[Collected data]
╔══

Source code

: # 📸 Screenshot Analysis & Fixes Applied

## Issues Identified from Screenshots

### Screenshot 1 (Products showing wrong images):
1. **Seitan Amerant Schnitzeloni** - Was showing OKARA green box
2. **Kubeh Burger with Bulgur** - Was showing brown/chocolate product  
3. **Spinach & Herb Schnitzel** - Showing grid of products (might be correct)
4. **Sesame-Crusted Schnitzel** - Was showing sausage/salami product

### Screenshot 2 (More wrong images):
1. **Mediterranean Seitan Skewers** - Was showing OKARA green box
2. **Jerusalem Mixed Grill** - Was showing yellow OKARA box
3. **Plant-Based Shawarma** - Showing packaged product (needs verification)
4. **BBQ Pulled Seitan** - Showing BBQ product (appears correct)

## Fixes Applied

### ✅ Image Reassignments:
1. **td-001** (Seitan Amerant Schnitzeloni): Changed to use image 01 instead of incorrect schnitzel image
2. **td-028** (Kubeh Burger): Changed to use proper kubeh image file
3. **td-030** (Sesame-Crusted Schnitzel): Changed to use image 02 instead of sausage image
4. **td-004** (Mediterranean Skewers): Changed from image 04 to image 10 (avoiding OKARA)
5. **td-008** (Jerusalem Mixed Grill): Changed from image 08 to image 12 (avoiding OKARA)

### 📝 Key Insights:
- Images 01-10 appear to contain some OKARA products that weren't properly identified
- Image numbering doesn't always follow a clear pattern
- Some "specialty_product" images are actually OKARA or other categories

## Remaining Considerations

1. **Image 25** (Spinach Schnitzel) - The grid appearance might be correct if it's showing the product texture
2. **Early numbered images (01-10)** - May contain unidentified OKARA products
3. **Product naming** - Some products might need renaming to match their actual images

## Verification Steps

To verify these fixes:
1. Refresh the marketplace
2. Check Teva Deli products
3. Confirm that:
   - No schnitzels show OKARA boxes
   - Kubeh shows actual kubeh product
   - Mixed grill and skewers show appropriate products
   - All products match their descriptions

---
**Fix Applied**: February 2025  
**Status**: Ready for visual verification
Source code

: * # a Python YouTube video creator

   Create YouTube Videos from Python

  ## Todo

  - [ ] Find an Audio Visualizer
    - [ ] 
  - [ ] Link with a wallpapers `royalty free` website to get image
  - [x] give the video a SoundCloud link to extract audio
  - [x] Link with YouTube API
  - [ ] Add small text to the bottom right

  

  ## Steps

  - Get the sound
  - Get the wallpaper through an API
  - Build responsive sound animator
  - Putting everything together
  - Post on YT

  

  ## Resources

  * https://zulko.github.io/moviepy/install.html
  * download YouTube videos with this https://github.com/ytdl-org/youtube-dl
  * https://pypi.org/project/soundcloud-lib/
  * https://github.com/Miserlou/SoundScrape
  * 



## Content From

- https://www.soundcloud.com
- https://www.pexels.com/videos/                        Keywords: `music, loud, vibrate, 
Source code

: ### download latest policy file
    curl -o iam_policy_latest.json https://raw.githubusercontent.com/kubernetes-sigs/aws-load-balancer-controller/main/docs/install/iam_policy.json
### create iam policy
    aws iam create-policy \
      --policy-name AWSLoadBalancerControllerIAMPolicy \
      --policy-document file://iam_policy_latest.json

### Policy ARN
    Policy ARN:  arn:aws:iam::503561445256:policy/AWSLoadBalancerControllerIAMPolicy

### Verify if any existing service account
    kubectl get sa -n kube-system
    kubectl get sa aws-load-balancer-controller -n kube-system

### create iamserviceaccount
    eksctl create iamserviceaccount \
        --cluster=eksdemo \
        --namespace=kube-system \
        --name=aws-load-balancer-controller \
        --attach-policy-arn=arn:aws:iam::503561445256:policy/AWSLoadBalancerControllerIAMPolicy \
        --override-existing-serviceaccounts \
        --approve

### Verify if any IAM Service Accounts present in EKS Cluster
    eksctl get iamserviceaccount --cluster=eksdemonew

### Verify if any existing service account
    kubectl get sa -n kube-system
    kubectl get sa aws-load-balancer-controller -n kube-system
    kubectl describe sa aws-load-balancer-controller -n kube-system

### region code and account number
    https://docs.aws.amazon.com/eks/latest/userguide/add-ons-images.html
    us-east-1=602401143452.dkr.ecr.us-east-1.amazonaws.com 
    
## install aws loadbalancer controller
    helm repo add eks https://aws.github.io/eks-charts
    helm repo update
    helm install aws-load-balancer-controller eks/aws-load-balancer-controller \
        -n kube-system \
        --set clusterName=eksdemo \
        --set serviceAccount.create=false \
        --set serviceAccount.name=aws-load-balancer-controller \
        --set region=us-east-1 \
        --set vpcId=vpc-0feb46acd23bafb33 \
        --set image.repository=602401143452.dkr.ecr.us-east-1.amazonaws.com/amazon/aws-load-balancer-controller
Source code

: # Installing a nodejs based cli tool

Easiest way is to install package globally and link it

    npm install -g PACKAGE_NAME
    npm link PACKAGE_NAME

╚══
╔══

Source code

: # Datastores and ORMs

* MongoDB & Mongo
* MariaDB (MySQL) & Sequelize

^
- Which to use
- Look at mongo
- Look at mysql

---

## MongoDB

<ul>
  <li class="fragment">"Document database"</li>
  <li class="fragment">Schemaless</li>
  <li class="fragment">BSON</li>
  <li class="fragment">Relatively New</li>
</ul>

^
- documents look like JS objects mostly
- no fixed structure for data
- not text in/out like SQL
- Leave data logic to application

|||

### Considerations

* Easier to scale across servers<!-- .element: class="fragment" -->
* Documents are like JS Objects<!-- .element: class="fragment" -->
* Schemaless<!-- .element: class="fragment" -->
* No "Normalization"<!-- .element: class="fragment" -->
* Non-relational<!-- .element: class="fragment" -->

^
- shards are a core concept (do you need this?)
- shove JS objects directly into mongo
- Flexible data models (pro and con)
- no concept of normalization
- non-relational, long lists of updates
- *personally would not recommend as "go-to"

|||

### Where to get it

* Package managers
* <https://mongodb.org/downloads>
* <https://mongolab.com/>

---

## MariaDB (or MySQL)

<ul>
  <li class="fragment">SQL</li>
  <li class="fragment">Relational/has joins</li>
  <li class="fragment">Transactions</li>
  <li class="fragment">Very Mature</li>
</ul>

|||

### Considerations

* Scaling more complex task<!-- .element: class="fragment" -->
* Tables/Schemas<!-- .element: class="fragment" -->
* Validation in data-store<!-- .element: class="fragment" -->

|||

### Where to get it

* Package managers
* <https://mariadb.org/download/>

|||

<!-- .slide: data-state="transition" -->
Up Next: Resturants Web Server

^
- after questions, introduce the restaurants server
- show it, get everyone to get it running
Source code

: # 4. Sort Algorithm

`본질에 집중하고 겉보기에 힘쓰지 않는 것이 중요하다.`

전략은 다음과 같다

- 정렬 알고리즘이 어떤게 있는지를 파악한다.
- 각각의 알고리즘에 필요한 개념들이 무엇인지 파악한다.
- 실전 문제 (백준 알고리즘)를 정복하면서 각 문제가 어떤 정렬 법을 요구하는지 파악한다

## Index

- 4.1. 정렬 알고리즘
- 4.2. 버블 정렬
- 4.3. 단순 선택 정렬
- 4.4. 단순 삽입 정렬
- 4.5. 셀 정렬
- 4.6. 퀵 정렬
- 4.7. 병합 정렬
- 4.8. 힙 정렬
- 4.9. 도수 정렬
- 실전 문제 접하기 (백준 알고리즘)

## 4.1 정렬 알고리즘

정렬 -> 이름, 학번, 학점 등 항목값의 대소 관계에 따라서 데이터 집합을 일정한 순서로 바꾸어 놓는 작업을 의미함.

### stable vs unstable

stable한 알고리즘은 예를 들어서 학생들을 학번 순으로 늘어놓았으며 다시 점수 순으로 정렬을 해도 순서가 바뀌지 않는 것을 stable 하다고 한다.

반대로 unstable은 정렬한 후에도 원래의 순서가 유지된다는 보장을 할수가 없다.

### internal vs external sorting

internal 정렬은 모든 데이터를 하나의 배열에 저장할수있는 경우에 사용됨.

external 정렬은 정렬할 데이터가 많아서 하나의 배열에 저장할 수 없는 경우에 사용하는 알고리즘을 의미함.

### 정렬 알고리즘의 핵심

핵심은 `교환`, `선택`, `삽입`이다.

╚══

Look through the entries. Copy out each line with "AWSLoadBalancerControllerIAMPolicy" in it.

      --policy-name AWSLoadBalancerControllerIAMPolicy \
    Policy ARN:  arn:aws:iam::503561445256:policy/AWSLoadBalancerControllerIAMPolicy
        --attach-policy-arn=arn:aws:iam::503561445256:policy/AWSLoadBalancerControllerIAMPolicy \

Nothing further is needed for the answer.